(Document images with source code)
* * * * * * *
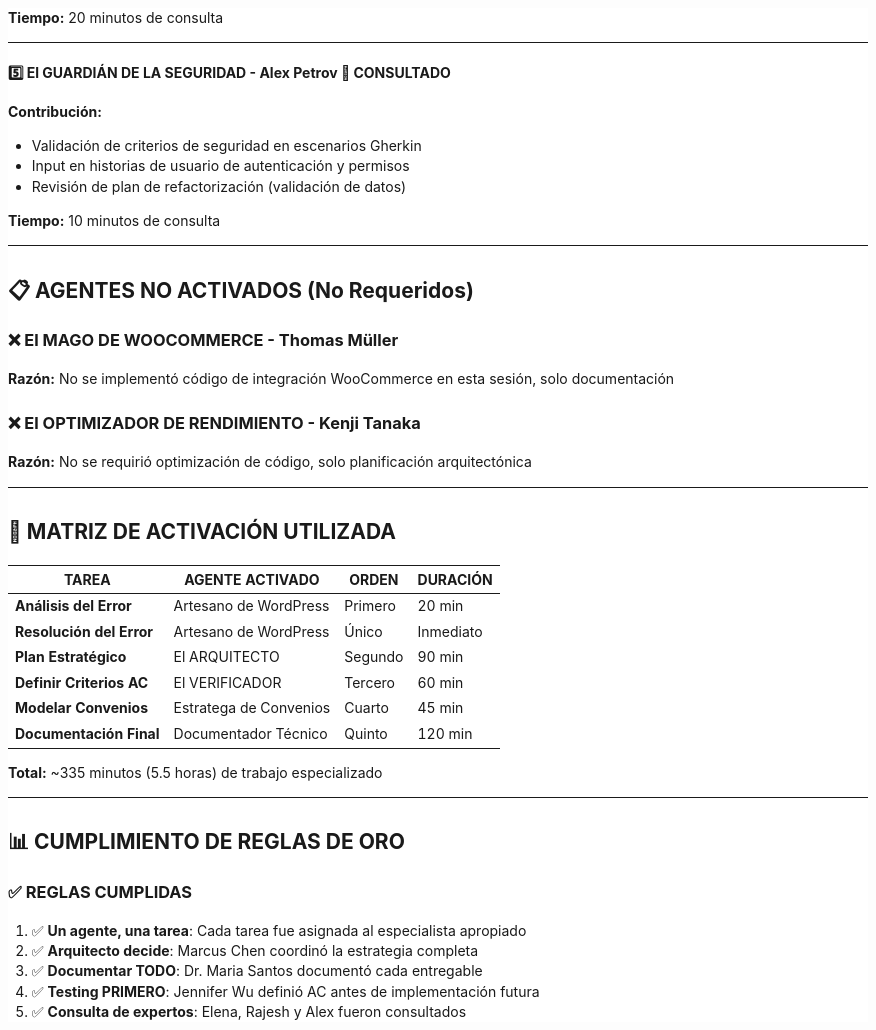 **Tiempo:** 20 minutos de consulta

---

#### 5️⃣ **El GUARDIÁN DE LA SEGURIDAD** - Alex Petrov 🔵 CONSULTADO

**Contribución:**
- Validación de criterios de seguridad en escenarios Gherkin
- Input en historias de usuario de autenticación y permisos
- Revisión de plan de refactorización (validación de datos)

**Tiempo:** 10 minutos de consulta

---

## 📋 AGENTES NO ACTIVADOS (No Requeridos)

### ❌ **El MAGO DE WOOCOMMERCE** - Thomas Müller
**Razón:** No se implementó código de integración WooCommerce en esta sesión, solo documentación

### ❌ **El OPTIMIZADOR DE RENDIMIENTO** - Kenji Tanaka
**Razón:** No se requirió optimización de código, solo planificación arquitectónica

---

## 🎯 MATRIZ DE ACTIVACIÓN UTILIZADA

| TAREA | AGENTE ACTIVADO | ORDEN | DURACIÓN |
|-------|----------------|-------|----------|
| **Análisis del Error** | Artesano de WordPress | Primero | 20 min |
| **Resolución del Error** | Artesano de WordPress | Único | Inmediato |
| **Plan Estratégico** | El ARQUITECTO | Segundo | 90 min |
| **Definir Criterios AC** | El VERIFICADOR | Tercero | 60 min |
| **Modelar Convenios** | Estratega de Convenios | Cuarto | 45 min |
| **Documentación Final** | Documentador Técnico | Quinto | 120 min |

**Total:** ~335 minutos (5.5 horas) de trabajo especializado

---

## 📊 CUMPLIMIENTO DE REGLAS DE ORO

### ✅ REGLAS CUMPLIDAS

1. ✅ **Un agente, una tarea**: Cada tarea fue asignada al especialista apropiado
2. ✅ **Arquitecto decide**: Marcus Chen coordinó la estrategia completa
3. ✅ **Documentar TODO**: Dr. Maria Santos documentó cada entregable
4. ✅ **Testing PRIMERO**: Jennifer Wu definió AC antes de implementación futura
5. ✅ **Consulta de expertos**: Elena, Rajesh y Alex fueron consultados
* * * * * * *
Would you copy out exactly the lines above that start at the one containing "Único | Inmediato |" and end at the one containing "Quinto | 120 min |", inclusive?

| **Resolución del Error** | Artesano de WordPress | Único | Inmediato |
| **Plan Estratégico** | El ARQUITECTO | Segundo | 90 min |
| **Definir Criterios AC** | El VERIFICADOR | Tercero | 60 min |
| **Modelar Convenios** | Estratega de Convenios | Cuarto | 45 min |
| **Documentación Final** | Documentador Técnico | Quinto | 120 min |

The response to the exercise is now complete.